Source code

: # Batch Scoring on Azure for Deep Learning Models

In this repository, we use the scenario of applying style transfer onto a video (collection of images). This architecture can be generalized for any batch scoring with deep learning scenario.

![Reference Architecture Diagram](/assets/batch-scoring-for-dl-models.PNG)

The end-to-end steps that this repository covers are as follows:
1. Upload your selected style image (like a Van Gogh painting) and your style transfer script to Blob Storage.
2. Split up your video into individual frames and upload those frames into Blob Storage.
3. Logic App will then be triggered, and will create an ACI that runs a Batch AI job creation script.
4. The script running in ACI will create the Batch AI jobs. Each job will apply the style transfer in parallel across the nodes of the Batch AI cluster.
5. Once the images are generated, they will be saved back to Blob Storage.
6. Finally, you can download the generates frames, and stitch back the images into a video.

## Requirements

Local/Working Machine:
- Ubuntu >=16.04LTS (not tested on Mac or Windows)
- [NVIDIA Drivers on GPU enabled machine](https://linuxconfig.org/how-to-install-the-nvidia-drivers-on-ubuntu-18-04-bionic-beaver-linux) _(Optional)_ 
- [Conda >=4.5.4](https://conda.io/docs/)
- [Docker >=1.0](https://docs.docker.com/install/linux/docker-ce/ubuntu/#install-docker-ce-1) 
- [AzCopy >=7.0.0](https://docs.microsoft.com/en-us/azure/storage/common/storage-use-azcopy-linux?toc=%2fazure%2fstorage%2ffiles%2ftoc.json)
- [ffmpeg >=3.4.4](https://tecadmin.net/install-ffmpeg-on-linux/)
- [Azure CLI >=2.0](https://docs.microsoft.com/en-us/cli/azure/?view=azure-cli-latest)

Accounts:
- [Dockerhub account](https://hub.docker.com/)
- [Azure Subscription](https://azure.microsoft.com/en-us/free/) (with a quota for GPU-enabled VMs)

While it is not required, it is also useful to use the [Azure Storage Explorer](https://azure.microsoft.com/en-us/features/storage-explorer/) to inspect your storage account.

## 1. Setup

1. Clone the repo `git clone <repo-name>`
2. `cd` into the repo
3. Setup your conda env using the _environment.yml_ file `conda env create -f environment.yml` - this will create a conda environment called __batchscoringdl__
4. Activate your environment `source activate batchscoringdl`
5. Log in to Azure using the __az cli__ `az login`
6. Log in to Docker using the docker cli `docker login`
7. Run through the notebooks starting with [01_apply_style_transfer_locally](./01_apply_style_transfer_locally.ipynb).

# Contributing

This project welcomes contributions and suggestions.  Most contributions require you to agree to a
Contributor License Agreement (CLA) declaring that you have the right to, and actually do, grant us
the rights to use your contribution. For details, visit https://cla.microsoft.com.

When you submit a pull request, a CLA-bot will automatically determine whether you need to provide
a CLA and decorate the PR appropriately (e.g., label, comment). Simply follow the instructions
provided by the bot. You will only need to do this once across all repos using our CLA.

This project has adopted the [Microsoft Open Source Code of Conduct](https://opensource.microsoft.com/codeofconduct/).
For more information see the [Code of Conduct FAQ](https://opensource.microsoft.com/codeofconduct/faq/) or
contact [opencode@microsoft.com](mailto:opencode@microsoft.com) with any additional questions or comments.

- - - - -

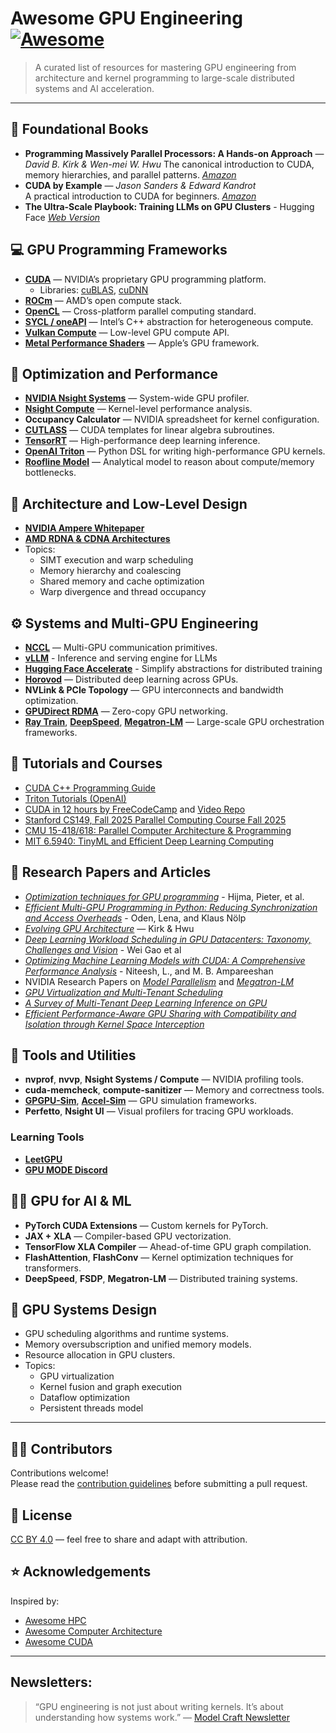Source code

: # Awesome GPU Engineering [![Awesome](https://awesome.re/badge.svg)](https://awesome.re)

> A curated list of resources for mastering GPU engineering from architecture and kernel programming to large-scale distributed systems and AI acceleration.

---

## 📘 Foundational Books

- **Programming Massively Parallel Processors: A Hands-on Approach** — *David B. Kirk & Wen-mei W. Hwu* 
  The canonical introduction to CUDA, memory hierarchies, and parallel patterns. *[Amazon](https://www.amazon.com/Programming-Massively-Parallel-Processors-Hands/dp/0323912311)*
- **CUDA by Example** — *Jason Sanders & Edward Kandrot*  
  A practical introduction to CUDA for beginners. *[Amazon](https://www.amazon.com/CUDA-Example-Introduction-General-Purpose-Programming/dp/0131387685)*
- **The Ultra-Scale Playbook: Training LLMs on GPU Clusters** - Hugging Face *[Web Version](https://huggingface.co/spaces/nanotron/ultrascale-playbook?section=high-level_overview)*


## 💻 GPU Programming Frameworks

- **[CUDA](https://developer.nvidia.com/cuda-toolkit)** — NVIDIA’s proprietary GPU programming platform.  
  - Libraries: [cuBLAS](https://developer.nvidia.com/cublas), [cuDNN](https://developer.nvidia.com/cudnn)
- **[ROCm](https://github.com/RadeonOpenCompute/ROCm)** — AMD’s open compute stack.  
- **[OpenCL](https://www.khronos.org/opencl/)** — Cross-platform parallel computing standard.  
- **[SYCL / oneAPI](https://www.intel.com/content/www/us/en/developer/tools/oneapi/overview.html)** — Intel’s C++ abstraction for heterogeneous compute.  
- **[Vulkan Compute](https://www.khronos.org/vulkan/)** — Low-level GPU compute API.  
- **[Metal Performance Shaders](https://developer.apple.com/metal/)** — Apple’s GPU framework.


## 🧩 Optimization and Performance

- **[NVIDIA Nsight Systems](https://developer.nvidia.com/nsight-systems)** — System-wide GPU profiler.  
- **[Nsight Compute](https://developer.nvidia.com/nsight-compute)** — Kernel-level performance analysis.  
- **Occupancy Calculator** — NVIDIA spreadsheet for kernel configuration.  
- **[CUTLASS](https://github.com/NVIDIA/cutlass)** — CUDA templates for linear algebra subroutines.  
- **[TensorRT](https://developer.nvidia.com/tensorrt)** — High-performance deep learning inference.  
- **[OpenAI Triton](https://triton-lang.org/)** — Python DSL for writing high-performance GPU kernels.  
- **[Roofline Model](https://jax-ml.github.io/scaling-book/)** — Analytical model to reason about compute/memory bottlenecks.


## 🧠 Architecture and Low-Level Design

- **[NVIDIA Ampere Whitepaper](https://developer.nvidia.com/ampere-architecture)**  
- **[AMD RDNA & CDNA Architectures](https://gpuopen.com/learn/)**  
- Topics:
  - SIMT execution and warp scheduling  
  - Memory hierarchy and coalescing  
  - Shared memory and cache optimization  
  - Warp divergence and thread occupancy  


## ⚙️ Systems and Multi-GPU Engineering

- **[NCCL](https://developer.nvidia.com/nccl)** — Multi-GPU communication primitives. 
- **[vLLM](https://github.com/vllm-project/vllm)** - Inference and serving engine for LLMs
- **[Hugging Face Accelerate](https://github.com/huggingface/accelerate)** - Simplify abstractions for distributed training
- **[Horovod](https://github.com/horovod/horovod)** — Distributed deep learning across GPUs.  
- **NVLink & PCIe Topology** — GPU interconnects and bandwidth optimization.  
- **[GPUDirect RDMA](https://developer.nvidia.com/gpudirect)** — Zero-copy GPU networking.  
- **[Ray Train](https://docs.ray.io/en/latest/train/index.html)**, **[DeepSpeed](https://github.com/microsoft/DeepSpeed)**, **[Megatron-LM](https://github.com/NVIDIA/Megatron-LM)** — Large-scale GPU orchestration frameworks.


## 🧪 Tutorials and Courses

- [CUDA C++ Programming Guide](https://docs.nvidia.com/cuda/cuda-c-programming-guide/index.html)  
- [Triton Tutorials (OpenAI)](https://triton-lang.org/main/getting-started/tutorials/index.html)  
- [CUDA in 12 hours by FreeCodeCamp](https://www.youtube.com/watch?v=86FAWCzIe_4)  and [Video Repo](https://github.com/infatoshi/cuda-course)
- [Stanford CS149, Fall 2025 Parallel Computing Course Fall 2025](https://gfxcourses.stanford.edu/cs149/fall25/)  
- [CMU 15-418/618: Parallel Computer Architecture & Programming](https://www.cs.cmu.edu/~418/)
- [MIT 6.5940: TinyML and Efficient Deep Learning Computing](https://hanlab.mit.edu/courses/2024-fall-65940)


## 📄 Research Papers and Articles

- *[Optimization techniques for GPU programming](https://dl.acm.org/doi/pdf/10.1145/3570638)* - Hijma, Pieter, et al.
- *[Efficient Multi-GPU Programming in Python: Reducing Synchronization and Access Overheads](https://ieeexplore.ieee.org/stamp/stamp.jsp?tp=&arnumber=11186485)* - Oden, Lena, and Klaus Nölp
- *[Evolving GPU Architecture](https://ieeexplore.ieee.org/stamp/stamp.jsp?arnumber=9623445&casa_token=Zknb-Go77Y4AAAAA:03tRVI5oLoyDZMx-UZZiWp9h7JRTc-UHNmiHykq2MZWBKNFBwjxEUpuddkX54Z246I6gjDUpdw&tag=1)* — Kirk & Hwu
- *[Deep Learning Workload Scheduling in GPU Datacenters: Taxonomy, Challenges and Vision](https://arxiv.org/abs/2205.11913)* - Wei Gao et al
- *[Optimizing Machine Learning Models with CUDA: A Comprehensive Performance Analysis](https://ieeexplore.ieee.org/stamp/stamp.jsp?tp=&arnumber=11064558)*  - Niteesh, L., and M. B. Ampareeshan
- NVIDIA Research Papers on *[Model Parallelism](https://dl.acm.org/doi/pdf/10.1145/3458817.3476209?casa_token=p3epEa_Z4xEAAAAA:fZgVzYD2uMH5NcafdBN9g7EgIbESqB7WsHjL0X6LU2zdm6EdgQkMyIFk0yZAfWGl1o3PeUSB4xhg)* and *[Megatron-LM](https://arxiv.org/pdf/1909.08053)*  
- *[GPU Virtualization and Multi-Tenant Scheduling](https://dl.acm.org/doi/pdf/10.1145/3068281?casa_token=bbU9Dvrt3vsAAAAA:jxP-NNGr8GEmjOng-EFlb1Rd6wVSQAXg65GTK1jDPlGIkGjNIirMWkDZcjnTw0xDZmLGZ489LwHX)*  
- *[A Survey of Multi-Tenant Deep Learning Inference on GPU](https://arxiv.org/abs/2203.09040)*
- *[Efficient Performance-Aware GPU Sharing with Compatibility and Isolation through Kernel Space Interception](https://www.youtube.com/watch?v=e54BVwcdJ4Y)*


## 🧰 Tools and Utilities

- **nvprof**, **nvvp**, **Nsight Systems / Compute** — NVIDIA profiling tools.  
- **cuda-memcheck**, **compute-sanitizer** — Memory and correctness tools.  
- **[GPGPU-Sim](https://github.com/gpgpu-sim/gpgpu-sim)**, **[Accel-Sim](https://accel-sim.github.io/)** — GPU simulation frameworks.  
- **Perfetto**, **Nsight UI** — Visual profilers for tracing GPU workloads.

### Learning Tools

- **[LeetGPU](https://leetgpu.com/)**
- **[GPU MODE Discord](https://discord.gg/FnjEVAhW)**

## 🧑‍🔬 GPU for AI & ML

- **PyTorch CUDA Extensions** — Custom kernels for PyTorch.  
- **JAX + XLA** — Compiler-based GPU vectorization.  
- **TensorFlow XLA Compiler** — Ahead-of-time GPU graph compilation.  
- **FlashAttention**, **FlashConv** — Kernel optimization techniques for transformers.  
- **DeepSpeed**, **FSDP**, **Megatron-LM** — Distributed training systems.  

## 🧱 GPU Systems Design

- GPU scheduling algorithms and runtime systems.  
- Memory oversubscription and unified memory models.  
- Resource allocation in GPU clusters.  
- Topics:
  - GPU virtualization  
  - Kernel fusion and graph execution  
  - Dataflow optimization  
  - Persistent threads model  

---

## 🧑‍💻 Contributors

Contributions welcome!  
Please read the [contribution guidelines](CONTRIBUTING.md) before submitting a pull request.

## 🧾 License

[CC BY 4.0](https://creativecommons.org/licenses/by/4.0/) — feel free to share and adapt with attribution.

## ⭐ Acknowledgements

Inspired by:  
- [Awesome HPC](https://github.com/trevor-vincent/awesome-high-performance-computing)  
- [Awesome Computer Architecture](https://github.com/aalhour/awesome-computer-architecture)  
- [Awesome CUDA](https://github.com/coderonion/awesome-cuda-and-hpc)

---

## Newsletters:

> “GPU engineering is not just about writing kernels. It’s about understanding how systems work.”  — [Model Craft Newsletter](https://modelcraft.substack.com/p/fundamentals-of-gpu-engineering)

- - - - -

Exercise aim: Reproduce exactly the section above that begins at the line containing "- **Perfetto**, **Nsight" and ends at the line containing "engineering is not", leaving out all other lines.

Task result:
- **Perfetto**, **Nsight UI** — Visual profilers for tracing GPU workloads.

### Learning Tools

- **[LeetGPU](https://leetgpu.com/)**
- **[GPU MODE Discord](https://discord.gg/FnjEVAhW)**

## 🧑‍🔬 GPU for AI & ML

- **PyTorch CUDA Extensions** — Custom kernels for PyTorch.  
- **JAX + XLA** — Compiler-based GPU vectorization.  
- **TensorFlow XLA Compiler** — Ahead-of-time GPU graph compilation.  
- **FlashAttention**, **FlashConv** — Kernel optimization techniques for transformers.  
- **DeepSpeed**, **FSDP**, **Megatron-LM** — Distributed training systems.  

## 🧱 GPU Systems Design

- GPU scheduling algorithms and runtime systems.  
- Memory oversubscription and unified memory models.  
- Resource allocation in GPU clusters.  
- Topics:
  - GPU virtualization  
  - Kernel fusion and graph execution  
  - Dataflow optimization  
  - Persistent threads model  

---

## 🧑‍💻 Contributors

Contributions welcome!  
Please read the [contribution guidelines](CONTRIBUTING.md) before submitting a pull request.

## 🧾 License

[CC BY 4.0](https://creativecommons.org/licenses/by/4.0/) — feel free to share and adapt with attribution.

## ⭐ Acknowledgements

Inspired by:  
- [Awesome HPC](https://github.com/trevor-vincent/awesome-high-performance-computing)  
- [Awesome Computer Architecture](https://github.com/aalhour/awesome-computer-architecture)  
- [Awesome CUDA](https://github.com/coderonion/awesome-cuda-and-hpc)

---

## Newsletters:

> “GPU engineering is not just about writing kernels. It’s about understanding how systems work.”  — [Model Craft Newsletter](https://modelcraft.substack.com/p/fundamentals-of-gpu-engineering)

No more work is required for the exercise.